Paulo Horn, presidente da Comissão Especial de Jogos Esportivos, Lotéricos e Entretenimento OAB-RJ e membro Comissão de Jogos OAB-DF é outro que lamenta a omissão do chefe do Executivo que se despede deixando de regulamentar as apostas esportivas aprovadas por lei: “Lamentável ainda, na mesma linha, a omissão de parte do Legislativo, uma vez que o Marco legal dos jogos no Brasil e outros projetos de lei regulamentando os jogos de fortuna estão há décadas aguardando o fim da hipocrisia e o desenvolvimento dos jogos de fortuna no Brasil para disputar a preferência dos apostadores que deixam de incrementar a nossa indústria do turismo e entretenimento”.
“Assim como a proibição punitiva dos jogos de azar não foi capaz de acabar com os jogos ilegais, a falta de regulamentação também não impedirá o sucesso das apostas esportivas, mas o setor deve continuar mobilizado, uma vez que a falta de regulamentação abre um espaço indesejado e riscos para o jogo sustentável”, explica o advogado.
Na avaliação do advogado Ricardo de Paula Feijó, sócio do escritório Feijó Bertolini, a insegurança jurídica diante da não regulamentação das apostas esportivas só tende a aumentar: “Do ponto de vista legal, a falta de regulamentação implica a manutenção das apostas esportivas no limbo”.
“As empresas terão todos os incentivos para continuar operando fora do país, sem a possibilidade de a União fiscalizar e, principalmente, arrecadar com a atividade. Junto com isso, aumenta-se a chance de novas investidas do Ministério da Justiça contra os patrocínios das casas de apostas a times de futebol e veículos de comunicação”, comentou Ricardo de Paula Feijó para o GMB.
Controvérsia judicial
Aliás, a questão jurídica tem suscitado inúmeras discussões sobre as apostas esportivas serem ou não serviço público. Fabiano Jantalia, sócio da Jantalia Advogados, comenta que a falta de regulamentação da Lei 13.756 coloca os operadores em um limbo jurídico. “A lei atribuiu a essa atividade a qualificação de serviço público com titularidade da União, ao mesmo tempo em que não exigiu a edição de um decreto regulamentador, apenas um “Ato”, ou seja, uma portaria bastaria para estabelecer as regras de acesso a esse mercado”, explicou.
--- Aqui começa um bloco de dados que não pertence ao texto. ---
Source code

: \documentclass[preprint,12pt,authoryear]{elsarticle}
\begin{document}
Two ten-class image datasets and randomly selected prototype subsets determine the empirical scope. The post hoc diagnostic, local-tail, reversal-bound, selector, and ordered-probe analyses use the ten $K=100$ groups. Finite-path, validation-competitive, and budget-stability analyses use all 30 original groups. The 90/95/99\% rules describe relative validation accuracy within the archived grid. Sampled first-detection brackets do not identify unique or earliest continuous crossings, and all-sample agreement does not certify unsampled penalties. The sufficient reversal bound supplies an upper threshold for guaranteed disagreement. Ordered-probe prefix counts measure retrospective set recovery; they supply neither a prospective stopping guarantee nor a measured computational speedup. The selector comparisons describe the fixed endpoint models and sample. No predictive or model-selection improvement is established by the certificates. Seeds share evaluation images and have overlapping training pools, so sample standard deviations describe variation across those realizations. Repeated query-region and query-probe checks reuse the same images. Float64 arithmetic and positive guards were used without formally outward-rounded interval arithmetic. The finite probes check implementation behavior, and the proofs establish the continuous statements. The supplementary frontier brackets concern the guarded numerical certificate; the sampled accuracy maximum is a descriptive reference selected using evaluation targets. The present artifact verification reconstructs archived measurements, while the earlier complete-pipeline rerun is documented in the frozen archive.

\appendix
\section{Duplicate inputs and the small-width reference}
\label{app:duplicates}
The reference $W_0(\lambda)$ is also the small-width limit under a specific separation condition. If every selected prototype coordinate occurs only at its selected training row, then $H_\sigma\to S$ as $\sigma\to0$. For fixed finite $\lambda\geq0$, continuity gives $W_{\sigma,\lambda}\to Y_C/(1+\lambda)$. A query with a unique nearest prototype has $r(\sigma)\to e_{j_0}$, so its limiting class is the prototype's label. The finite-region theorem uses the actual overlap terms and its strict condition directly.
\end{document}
Segundo ele, o setor poderia estar em um beco sem saída. “Com a definição das apostas esportivas como um serviço público, a princípio a jurisprudência do Supremo Tribunal Federal não abre a possibilidade de se alegar que sem a regulamentação estaria sendo restringida a livre iniciativa. O setor até pode depender de autorização e fiscalização de um órgão federal, mas tal atividade privada não deveria ter sido transformada em serviço público. Isso sim poderia ser um vício já que a lei define como um serviço público, mas passível de exploração em ambiente concorrencial”, destacou Jantalia para o GMB.
Assim, ele entende que “estamos diante de uma atividade econômica privada e neste caso, caberia o questionamento quanto à omissão do Poder Público na regulamentação de uma lei. Com isso, inúmeras ações poderiam chegar às portas da Justiça, como a apresentação de Mandado de Segurança, ADI e até mesmo Mandado de Injunção. Ou seja, haverá controvérsia judicial até que um ato regulamentador seja finalmente editado”.
De volta ao Parlamento?
Na avaliação de Eduardo Diamante Teixeira, advogado especializado em direito desportivo e sócio do Carlezzo Advogados, tudo pode voltar à estaca zero. “Enquanto corria o prazo legal de quatro anos, a regulamentação cabia ao Poder Executivo Federal, através do Ministério da Economia, mas agora, expirado o referido prazo, o assunto poderá retornar ao parlamento brasileiro, para que – por meio de nova lei ordinária – possam ser estabelecidas novas diretrizes para a plena regulamentação da matéria, podendo ser definido não apenas um novo prazo e um eventual novo ente da administração pública responsável por regulamentar o tema, mas sendo também possível a edição de uma lei inteiramente nova e distinta da atual lei nº 13.756/18”, avalia.